# Record excerpts:
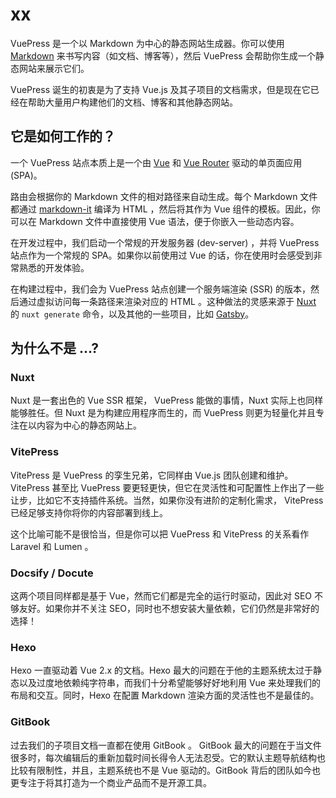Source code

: # xx

VuePress 是一个以 Markdown 为中心的静态网站生成器。你可以使用 [Markdown](https://zh.wikipedia.org/wiki/Markdown) 来书写内容（如文档、博客等），然后 VuePress 会帮助你生成一个静态网站来展示它们。

VuePress 诞生的初衷是为了支持 Vue.js 及其子项目的文档需求，但是现在它已经在帮助大量用户构建他们的文档、博客和其他静态网站。

## 它是如何工作的？

一个 VuePress 站点本质上是一个由 [Vue](https://v3.vuejs.org/) 和 [Vue Router](https://next.router.vuejs.org) 驱动的单页面应用 (SPA)。

路由会根据你的 Markdown 文件的相对路径来自动生成。每个 Markdown 文件都通过 [markdown-it](https://github.com/markdown-it/markdown-it) 编译为 HTML ，然后将其作为 Vue 组件的模板。因此，你可以在 Markdown 文件中直接使用 Vue 语法，便于你嵌入一些动态内容。

在开发过程中，我们启动一个常规的开发服务器 (dev-server) ，并将 VuePress 站点作为一个常规的 SPA。如果你以前使用过 Vue 的话，你在使用时会感受到非常熟悉的开发体验。

在构建过程中，我们会为  VuePress 站点创建一个服务端渲染 (SSR) 的版本，然后通过虚拟访问每一条路径来渲染对应的 HTML 。这种做法的灵感来源于 [Nuxt](https://nuxtjs.org/) 的 `nuxt generate` 命令，以及其他的一些项目，比如 [Gatsby](https://www.gatsbyjs.org/)。

## 为什么不是 ...?

### Nuxt

Nuxt 是一套出色的 Vue SSR 框架， VuePress 能做的事情，Nuxt 实际上也同样能够胜任。但 Nuxt 是为构建应用程序而生的，而 VuePress 则更为轻量化并且专注在以内容为中心的静态网站上。

### VitePress

VitePress 是 VuePress 的孪生兄弟，它同样由 Vue.js 团队创建和维护。 VitePress 甚至比 VuePress 要更轻更快，但它在灵活性和可配置性上作出了一些让步，比如它不支持插件系统。当然，如果你没有进阶的定制化需求， VitePress 已经足够支持你将你的内容部署到线上。

这个比喻可能不是很恰当，但是你可以把 VuePress 和 VitePress 的关系看作 Laravel 和 Lumen 。

### Docsify / Docute

这两个项目同样都是基于 Vue，然而它们都是完全的运行时驱动，因此对 SEO 不够友好。如果你并不关注 SEO，同时也不想安装大量依赖，它们仍然是非常好的选择！

### Hexo

Hexo 一直驱动着 Vue 2.x 的文档。Hexo 最大的问题在于他的主题系统太过于静态以及过度地依赖纯字符串，而我们十分希望能够好好地利用 Vue 来处理我们的布局和交互。同时，Hexo 在配置 Markdown 渲染方面的灵活性也不是最佳的。

### GitBook

过去我们的子项目文档一直都在使用 GitBook 。 GitBook 最大的问题在于当文件很多时，每次编辑后的重新加载时间长得令人无法忍受。它的默认主题导航结构也比较有限制性，并且，主题系统也不是 Vue 驱动的。GitBook 背后的团队如今也更专注于将其打造为一个商业产品而不是开源工具。
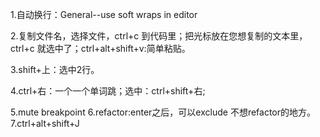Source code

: 1.自动换行：General--use soft wraps in editor

2.复制文件名，选择文件，ctrl+c 到代码里；把光标放在您想复制的文本里，ctrl+c 就选中了；ctrl+alt+shift+v:简单粘贴。

3.shift+上：选中2行。

4.ctrl+右：一个一个单词跳；选中：ctrl+shift+右;

5.mute breakpoint
6.refactor:enter之后，可以exclude 不想refactor的地方。
7.ctrl+alt+shift+J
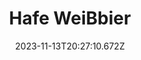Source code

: ---
title: Hafe WeiBbier
date: 2023-11-13T20:27:10.672Z
description: Good beer
details: OG 12.5% | ABV 5.5% | IBU 16
price03: 12
price05: 123
price10: 433
---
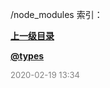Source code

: /node_modules 索引：


**[上一级目录](/index.md)**

**[@types](/node_modules/@types/index.md)**


<font size=2 color='grey'> 2020-02-19 13:34 </font>
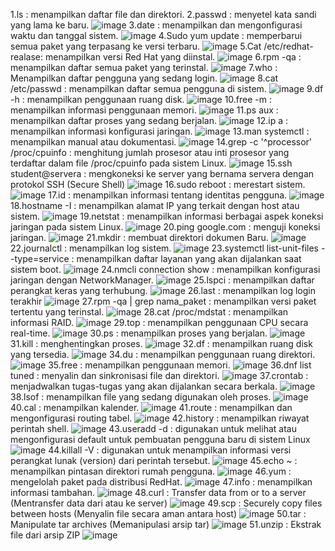1.ls : menampilkan daftar file dan direktori.
2.passwd : menyetel kata sandi yang lama ke baru.
![image](https://github.com/Kerisnakris/-50-command/assets/126413528/773d520f-f525-4ff7-9a70-9bf585decc6f)
3.date : menampilkan dan mengonfigurasi waktu dan tanggal sistem.
![image](https://github.com/Kerisnakris/-50-command/assets/126413528/0a0ee42d-f454-48ce-912e-b9678173aa4c)
4.Sudo yum update : memperbarui semua paket yang terpasang ke versi terbaru.
![image](https://github.com/Kerisnakris/-50-command/assets/126413528/38365f9a-59d8-47a8-b950-e36a18f62cdf)
5.Cat /etc/redhat-realase: menampilkan versi Red Hat yang diinstal.
![image](https://github.com/Kerisnakris/-50-command/assets/126413528/c54b5022-e82c-483e-9914-725a56144333)
6.rpm -qa : menampilkan daftar semua paket yang terinstal.
![image](https://github.com/Kerisnakris/-50-command/assets/126413528/1507521d-8005-435e-9d65-586526619d7b)
7.who : Menampilkan daftar pengguna yang sedang login.
![image](https://github.com/Kerisnakris/-50-command/assets/126413528/466630fb-d163-4aa4-9bb7-2e5d1bf683fc)
8.cat /etc/passwd : menampilkan daftar semua pengguna di sistem.
![image](https://github.com/Kerisnakris/-50-command/assets/126413528/499e9363-71c1-4e3d-afef-5c44d5faa924)
9.df -h : menampilkan penggunaan ruang disk.
![image](https://github.com/Kerisnakris/-50-command/assets/126413528/86bd8722-5cc9-43cd-92f5-39608e7bbdad)
10.free -m : menampilkan informasi penggunaan memori.
![image](https://github.com/Kerisnakris/-50-command/assets/126413528/1574bff9-6881-4cc4-8d9f-5f99663cc834)
11.ps aux : menampilkan daftar proses yang sedang berjalan.
![image](https://github.com/Kerisnakris/-50-command/assets/126413528/b54844c2-ec5e-425d-8ce6-c7f977e41bb3)
12.ip a : menampilkan informasi konfigurasi jaringan.
![image](https://github.com/Kerisnakris/-50-command/assets/126413528/6dad1856-c89f-418c-9d9e-86deeec894b5)
13.man systemctl : menampilkan manual atau dokumentasi.
![image](https://github.com/Kerisnakris/-50-command/assets/126413528/3c11b26f-d752-4fa9-ac38-f0ec1114bd4d)
14.grep -c '^processor' /proc/cpuinfo : menghitung jumlah prosesor atau inti prosesor yang terdaftar dalam file /proc/cpuinfo pada sistem Linux.
![image](https://github.com/Kerisnakris/-50-command/assets/126413528/d6aa4ba8-7496-4baf-a738-7f82d940837d)
15.ssh student@servera : mengkoneksi ke server yang bernama servera dengan protokol SSH (Secure Shell)
![image](https://github.com/Kerisnakris/-50-command/assets/126413528/6b490e5f-25af-4c27-9de4-72cd9b8fdbf2)
16.sudo reboot : merestart sistem.
![image](https://github.com/Kerisnakris/-50-command/assets/126413528/a4093d6d-2e7a-4a22-b324-19601ea349c4)
17.id : menampilkan informasi tentang identitas pengguna.
![image](https://github.com/Kerisnakris/-50-command/assets/126413528/daff1269-1f4e-4f81-893f-a955d2a122b4)
18.hostname -I : menampilkan alamat IP yang terkait dengan host atau sistem.
![image](https://github.com/Kerisnakris/-50-command/assets/126413528/06e9769f-0672-4c23-a43f-f1558ba3f68c)
19.netstat : menampilkan informasi berbagai aspek koneksi jaringan pada sistem Linux.
![image](https://github.com/Kerisnakris/-50-command/assets/126413528/dc16ee5f-3898-4de7-96a1-6cc59271d154)
20.ping google.com : menguji koneksi jaringan.
![image](https://github.com/Kerisnakris/-50-command/assets/126413528/ec01e616-478d-4a26-ab75-7831fbc586de)
21.mkdir : membuat direktori dokumen Baru.
![image](https://github.com/Kerisnakris/-50-command/assets/126413528/20a448aa-e063-4194-9b29-9548f7e62e36)
22.journalctl : menampilkan log sistem.
![image](https://github.com/Kerisnakris/-50-command/assets/126413528/4e677a44-0c28-4479-96e0-5b8ab1fe5392)
23.systemctl list-unit-files --type=service : menampilkan daftar layanan yang akan dijalankan saat sistem boot.
![image](https://github.com/Kerisnakris/-50-command/assets/126413528/a8dd047b-1e0c-470a-8d16-f17b58e8ca75)
24.nmcli connection show : menampilkan konfigurasi jaringan dengan NetworkManager.
![image](https://github.com/Kerisnakris/-50-command/assets/126413528/6034b500-6eba-4fef-8e3e-b84268047123)
25.lspci : menampilkan daftar perangkat keras yang terhubung.
![image](https://github.com/Kerisnakris/-50-command/assets/126413528/17a6904d-51cf-4b6c-a833-58312ecff029)
26.last : menampilkan log login terakhir
![image](https://github.com/Kerisnakris/-50-command/assets/126413528/0b2e49c1-4880-48b5-a8a0-bbfa664cae1d)
27.rpm -qa | grep nama_paket : menampilkan versi paket tertentu yang terinstal.
![image](https://github.com/Kerisnakris/-50-command/assets/126413528/9175fe72-3f0c-4f53-b9de-82fcb16024f9)
28.cat /proc/mdstat : menampilkan informasi RAID.
![image](https://github.com/Kerisnakris/-50-command/assets/126413528/20cba0d8-8984-42c9-8e2a-607b24865dbd)
29.top : menampilkan penggunaan CPU secara real-time.
![image](https://github.com/Kerisnakris/-50-command/assets/126413528/7c39c7ac-5085-4b83-9cdb-8cf26bc32853)
30.ps : menampilkan proses yang berjalan.
![image](https://github.com/Kerisnakris/-50-command/assets/126413528/b25d76e5-a3b0-4585-b805-b767e7aaafcf)
31.kill : menghentingkan proses.
![image](https://github.com/Kerisnakris/-50-command/assets/126413528/c3be133b-dd55-4d58-94e1-7f8ea1520637)
32.df : menampilkan ruang disk yang tersedia.
![image](https://github.com/Kerisnakris/-50-command/assets/126413528/092b879d-c804-44ac-ab1d-9e8d73b55a01)
34.du : menampilkan penggunaan ruang direktori.
![image](https://github.com/Kerisnakris/-50-command/assets/126413528/bdb4419d-9712-45a2-bf24-717f78bb76a2)
35.free : menampilkan penggunaan memori.
![image](https://github.com/Kerisnakris/-50-command/assets/126413528/d2754faa-52f2-4ca3-9cd8-c22563ff6d39)
36.dnf list tuned : menyalin dan sinkronisasi file dan direktori.
![image](https://github.com/Kerisnakris/-50-command/assets/126413528/a2badc92-21e5-49a5-adfe-b643896158e5)
37.crontab : menjadwalkan tugas-tugas yang akan dijalankan secara berkala.
![image](https://github.com/Kerisnakris/-50-command/assets/126413528/30832002-99a2-4628-8634-3f968b7a0ab5)
38.lsof : menampilkan file yang sedang digunakan oleh proses.
![image](https://github.com/Kerisnakris/-50-command/assets/126413528/42ee54d3-354c-4689-b221-03147486f1ba)
40.cal : menampilkan kalender.
![image](https://github.com/Kerisnakris/-50-command/assets/126413528/eadb4508-5a13-4361-8f2f-bb74cad5ecfb)
41.route : menampilkan dan mengonfigurasi routing tabel.
![image](https://github.com/Kerisnakris/-50-command/assets/126413528/0063fdac-63b0-4bc3-ab82-1a69fda30496)
42.history : menampilkan riwayat perintah shell.
![image](https://github.com/Kerisnakris/-50-command/assets/126413528/60cf13ce-d8e8-459a-8d3b-71736f10e95b)
43.useradd -d : digunakan untuk melihat atau mengonfigurasi default untuk pembuatan pengguna baru di sistem Linux
![image](https://github.com/Kerisnakris/-50-command/assets/126413528/6ad20741-524c-4ca6-bfb5-ee878c541570)
44.killall -V : digunakan untuk menampilkan informasi versi perangkat lunak (version) dari perintah tersebut.
![image](https://github.com/Kerisnakris/-50-command/assets/126413528/1c08c8fc-26dd-447e-8aca-905bdf1ddfee)
45.echo ~ : menampilkan pintasan direktori rumah pengguna.
![image](https://github.com/Kerisnakris/-50-command/assets/126413528/d276a2e6-2c93-494a-975a-8e5c6e49d178)
46.yum : mengelolah paket pada distribusi RedHat.
![image](https://github.com/Kerisnakris/-50-command/assets/126413528/0b83c234-90f0-45e5-b65b-43f96d864878)
47.info : menampilkan informasi tambahan.
![image](https://github.com/Kerisnakris/-50-command/assets/126413528/0cfda4ba-5c91-4e44-bc56-e803f242b427)
48.curl : Transfer data from or to a server (Mentransfer data dari atau ke server)
![image](https://github.com/Kerisnakris/-50-command/assets/126413528/b802c0dc-430f-41fd-a38f-38a489f0c461)
49.scp : Securely copy files between hosts (Menyalin file secara aman antara host)
![image](https://github.com/Kerisnakris/-50-command/assets/126413528/6201c467-a112-4c59-ac96-49a703dad9a2)
50.tar : Manipulate tar archives (Memanipulasi arsip tar)
![image](https://github.com/Kerisnakris/-50-command/assets/126413528/fe3032a0-2267-4e38-a7e0-fba6bacb69a7)
51.unzip : Ekstrak file dari arsip ZIP
![image](https://github.com/Kerisnakris/-50-command/assets/126413528/6a6f391f-4226-4acb-8ebb-86b6a1c0d754)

# Task brief:
Transcribe exactly the lines that run from the first line of the records above through the line with "在开发过程中，我们启动一个常规的开发服务器 (dev-server) ，并将", and include both of those lines; pictures stay out.

# Reply to the task:
Source code

: # xx

VuePress 是一个以 Markdown 为中心的静态网站生成器。你可以使用 [Markdown](https://zh.wikipedia.org/wiki/Markdown) 来书写内容（如文档、博客等），然后 VuePress 会帮助你生成一个静态网站来展示它们。

VuePress 诞生的初衷是为了支持 Vue.js 及其子项目的文档需求，但是现在它已经在帮助大量用户构建他们的文档、博客和其他静态网站。

## 它是如何工作的？

一个 VuePress 站点本质上是一个由 [Vue](https://v3.vuejs.org/) 和 [Vue Router](https://next.router.vuejs.org) 驱动的单页面应用 (SPA)。

路由会根据你的 Markdown 文件的相对路径来自动生成。每个 Markdown 文件都通过 [markdown-it](https://github.com/markdown-it/markdown-it) 编译为 HTML ，然后将其作为 Vue 组件的模板。因此，你可以在 Markdown 文件中直接使用 Vue 语法，便于你嵌入一些动态内容。

在开发过程中，我们启动一个常规的开发服务器 (dev-server) ，并将 VuePress 站点作为一个常规的 SPA。如果你以前使用过 Vue 的话，你在使用时会感受到非常熟悉的开发体验。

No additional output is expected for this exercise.